The Battle against Exclusion

Social Assistance in Belgium, the Czech Republic, the Netherlands and Norway

Institutions whose goal is to help those at the margins have been a feature of social life for centuries. Today, social assistance institutions have integration and encouragement as their goal. They seek to avoid exclusion and stigmatisation.

Poverty can tear at the fabric of society. However, preventing hardship among those with no resources while reducing exclusion and marginalisation is no easy task. How can social assistance best balance these goals, minimising disincentives to paid employment? What can be done to promote independence and individual responsibility?
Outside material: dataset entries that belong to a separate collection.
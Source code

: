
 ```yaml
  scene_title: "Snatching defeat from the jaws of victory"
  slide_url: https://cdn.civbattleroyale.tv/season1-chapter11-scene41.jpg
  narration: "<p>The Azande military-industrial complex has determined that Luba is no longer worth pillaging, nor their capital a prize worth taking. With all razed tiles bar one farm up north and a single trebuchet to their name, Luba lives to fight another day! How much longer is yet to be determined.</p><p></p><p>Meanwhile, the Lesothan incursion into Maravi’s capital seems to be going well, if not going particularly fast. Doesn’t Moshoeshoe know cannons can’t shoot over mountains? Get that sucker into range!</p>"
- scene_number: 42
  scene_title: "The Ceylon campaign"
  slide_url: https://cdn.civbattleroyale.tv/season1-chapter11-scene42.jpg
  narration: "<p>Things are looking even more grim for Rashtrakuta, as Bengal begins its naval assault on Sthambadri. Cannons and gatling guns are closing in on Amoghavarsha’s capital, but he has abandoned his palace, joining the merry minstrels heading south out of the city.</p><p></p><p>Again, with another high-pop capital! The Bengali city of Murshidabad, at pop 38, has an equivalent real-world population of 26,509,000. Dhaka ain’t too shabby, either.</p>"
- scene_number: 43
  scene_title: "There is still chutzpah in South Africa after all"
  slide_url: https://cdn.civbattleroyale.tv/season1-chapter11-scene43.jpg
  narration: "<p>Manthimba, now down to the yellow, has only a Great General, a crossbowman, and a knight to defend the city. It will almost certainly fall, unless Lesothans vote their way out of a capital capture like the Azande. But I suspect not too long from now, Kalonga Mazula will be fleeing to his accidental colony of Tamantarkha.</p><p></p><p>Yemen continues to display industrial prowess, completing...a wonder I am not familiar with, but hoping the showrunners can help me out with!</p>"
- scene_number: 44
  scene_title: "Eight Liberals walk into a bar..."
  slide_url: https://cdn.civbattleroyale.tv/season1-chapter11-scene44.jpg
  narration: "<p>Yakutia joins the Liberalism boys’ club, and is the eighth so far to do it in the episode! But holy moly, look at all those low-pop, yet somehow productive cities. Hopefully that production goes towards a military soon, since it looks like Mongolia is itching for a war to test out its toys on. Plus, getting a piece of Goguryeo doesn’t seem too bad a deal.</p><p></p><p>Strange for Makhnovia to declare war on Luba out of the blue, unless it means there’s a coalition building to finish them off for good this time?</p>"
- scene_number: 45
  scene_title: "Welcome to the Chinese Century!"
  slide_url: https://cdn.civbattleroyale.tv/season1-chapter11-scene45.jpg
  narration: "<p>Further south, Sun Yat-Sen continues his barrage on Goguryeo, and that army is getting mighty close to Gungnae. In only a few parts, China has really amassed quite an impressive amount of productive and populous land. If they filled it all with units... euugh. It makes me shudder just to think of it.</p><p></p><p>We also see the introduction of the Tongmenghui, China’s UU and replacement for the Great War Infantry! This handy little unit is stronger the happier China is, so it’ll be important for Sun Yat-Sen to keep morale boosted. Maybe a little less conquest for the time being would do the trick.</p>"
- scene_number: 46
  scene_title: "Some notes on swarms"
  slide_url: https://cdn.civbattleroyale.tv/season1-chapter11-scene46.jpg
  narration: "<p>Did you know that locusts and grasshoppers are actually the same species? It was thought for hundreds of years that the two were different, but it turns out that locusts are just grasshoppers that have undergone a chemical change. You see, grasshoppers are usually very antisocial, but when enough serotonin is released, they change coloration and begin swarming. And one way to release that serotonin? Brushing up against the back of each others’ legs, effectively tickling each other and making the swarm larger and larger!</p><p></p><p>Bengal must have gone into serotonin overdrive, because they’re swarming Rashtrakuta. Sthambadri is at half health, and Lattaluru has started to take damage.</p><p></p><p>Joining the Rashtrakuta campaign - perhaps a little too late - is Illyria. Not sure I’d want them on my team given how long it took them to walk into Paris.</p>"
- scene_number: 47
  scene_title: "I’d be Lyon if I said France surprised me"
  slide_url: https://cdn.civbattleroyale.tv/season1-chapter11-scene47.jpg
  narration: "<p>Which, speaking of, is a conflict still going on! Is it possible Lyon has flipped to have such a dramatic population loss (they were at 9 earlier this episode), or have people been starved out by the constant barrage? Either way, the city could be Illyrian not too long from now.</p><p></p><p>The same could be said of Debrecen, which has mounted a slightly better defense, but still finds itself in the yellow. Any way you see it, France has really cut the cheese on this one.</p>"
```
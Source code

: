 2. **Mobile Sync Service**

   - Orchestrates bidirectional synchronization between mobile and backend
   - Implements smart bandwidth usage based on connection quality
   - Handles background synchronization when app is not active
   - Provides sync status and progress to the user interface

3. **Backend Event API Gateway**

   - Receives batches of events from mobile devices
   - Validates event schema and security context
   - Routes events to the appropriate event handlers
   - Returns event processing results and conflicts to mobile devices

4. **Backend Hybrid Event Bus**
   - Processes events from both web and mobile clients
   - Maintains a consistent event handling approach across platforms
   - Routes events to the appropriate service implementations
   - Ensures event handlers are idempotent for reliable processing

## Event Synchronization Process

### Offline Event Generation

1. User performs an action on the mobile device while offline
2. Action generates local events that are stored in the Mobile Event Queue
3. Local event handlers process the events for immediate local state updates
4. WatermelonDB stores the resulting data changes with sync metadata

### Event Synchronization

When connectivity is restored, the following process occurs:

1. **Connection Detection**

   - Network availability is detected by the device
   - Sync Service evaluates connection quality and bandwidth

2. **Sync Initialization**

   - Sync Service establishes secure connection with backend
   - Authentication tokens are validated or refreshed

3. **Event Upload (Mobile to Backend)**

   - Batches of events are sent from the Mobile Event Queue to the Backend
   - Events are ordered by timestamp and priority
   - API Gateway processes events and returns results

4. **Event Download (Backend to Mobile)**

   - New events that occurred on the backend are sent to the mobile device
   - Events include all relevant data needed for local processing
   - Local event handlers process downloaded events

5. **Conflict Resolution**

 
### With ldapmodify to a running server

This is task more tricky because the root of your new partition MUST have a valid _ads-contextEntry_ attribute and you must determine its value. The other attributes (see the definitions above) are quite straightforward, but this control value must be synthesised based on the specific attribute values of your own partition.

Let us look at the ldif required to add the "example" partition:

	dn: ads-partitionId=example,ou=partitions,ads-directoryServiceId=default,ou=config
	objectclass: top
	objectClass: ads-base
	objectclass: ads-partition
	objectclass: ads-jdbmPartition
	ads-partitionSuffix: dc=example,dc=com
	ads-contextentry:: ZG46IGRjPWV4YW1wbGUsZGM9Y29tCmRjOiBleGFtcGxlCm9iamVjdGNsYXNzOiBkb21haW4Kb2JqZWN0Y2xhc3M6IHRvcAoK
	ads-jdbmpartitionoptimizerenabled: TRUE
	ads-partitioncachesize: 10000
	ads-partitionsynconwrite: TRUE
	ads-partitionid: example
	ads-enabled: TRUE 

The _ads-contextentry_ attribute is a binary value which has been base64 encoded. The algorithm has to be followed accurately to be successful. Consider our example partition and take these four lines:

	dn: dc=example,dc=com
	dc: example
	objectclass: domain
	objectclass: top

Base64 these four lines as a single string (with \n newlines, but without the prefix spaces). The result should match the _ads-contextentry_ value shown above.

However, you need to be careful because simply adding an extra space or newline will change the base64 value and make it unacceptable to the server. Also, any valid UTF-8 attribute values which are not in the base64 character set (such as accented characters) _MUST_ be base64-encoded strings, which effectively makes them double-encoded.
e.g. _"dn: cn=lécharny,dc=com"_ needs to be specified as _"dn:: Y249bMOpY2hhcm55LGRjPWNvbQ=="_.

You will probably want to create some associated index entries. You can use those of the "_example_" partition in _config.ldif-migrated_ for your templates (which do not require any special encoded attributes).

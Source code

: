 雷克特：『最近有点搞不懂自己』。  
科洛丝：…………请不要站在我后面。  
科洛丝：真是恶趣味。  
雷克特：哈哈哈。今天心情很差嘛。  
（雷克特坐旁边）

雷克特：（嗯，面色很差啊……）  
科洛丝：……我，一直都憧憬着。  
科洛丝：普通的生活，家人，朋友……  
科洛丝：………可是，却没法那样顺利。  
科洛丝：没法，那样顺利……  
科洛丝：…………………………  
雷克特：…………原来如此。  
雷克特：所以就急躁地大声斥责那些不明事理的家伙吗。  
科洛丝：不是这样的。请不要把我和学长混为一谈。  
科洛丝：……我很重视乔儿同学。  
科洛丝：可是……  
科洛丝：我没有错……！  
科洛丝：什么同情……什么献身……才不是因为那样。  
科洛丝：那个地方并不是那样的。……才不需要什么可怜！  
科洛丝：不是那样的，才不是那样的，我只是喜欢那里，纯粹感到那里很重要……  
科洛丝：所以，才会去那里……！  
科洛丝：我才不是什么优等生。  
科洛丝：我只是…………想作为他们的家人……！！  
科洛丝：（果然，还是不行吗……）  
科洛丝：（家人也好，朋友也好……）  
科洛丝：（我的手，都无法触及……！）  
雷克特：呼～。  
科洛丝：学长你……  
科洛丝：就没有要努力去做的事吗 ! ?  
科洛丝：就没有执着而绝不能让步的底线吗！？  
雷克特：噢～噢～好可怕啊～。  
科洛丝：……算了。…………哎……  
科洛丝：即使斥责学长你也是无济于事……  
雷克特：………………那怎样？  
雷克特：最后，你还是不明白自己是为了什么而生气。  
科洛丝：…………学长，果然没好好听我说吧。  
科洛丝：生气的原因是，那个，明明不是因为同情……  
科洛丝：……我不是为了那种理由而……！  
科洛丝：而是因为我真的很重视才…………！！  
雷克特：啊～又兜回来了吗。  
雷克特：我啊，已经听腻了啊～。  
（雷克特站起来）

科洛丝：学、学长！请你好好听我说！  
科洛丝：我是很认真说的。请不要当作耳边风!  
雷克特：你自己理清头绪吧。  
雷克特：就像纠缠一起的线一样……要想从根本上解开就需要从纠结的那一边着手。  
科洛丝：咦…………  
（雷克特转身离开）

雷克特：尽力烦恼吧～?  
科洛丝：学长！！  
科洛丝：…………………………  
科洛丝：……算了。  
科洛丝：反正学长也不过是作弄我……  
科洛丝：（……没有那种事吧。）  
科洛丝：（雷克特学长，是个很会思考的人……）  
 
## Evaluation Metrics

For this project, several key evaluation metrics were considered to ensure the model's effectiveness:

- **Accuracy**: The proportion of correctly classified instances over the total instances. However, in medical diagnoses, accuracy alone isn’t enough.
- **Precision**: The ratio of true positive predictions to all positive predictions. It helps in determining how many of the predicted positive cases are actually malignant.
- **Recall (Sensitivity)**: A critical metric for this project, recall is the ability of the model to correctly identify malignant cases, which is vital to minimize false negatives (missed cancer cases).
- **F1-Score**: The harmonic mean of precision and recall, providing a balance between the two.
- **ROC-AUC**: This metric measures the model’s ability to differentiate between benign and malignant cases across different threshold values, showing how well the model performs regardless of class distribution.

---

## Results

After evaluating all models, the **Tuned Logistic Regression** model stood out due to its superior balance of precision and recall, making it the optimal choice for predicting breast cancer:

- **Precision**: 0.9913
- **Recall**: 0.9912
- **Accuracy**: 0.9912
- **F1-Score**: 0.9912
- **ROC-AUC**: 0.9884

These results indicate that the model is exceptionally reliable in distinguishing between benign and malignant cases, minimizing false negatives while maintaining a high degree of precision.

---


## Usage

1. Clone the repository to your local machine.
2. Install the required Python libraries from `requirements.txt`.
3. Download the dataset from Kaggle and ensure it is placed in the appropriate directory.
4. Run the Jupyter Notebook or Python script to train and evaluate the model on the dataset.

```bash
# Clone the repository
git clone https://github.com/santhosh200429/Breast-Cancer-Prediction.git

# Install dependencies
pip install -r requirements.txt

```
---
This book compares the social assistance policies of Belgium, the Czech Republic, the Netherlands and Norway. Although at first sight these countries appear very different, in fact the same policy dilemmas exist in the four countries. That local action is necessary to identify and help the excluded is accepted, but the balance between ensuring that sufficient resources are available at the local level while limiting budgets so as to ensure efficient use of resources is a continuing preoccupation. Governments stress their commitment to combat poverty, but benefits cannot be raised too high because this would harm work incentives. Different institutions sometimes disagree about whether benefit recipients are "job ready" or whether more social help is needed. No country has yet found a policy package which prevents exclusion, but innovative policies in each of these four countries are proving successful in limiting its extent.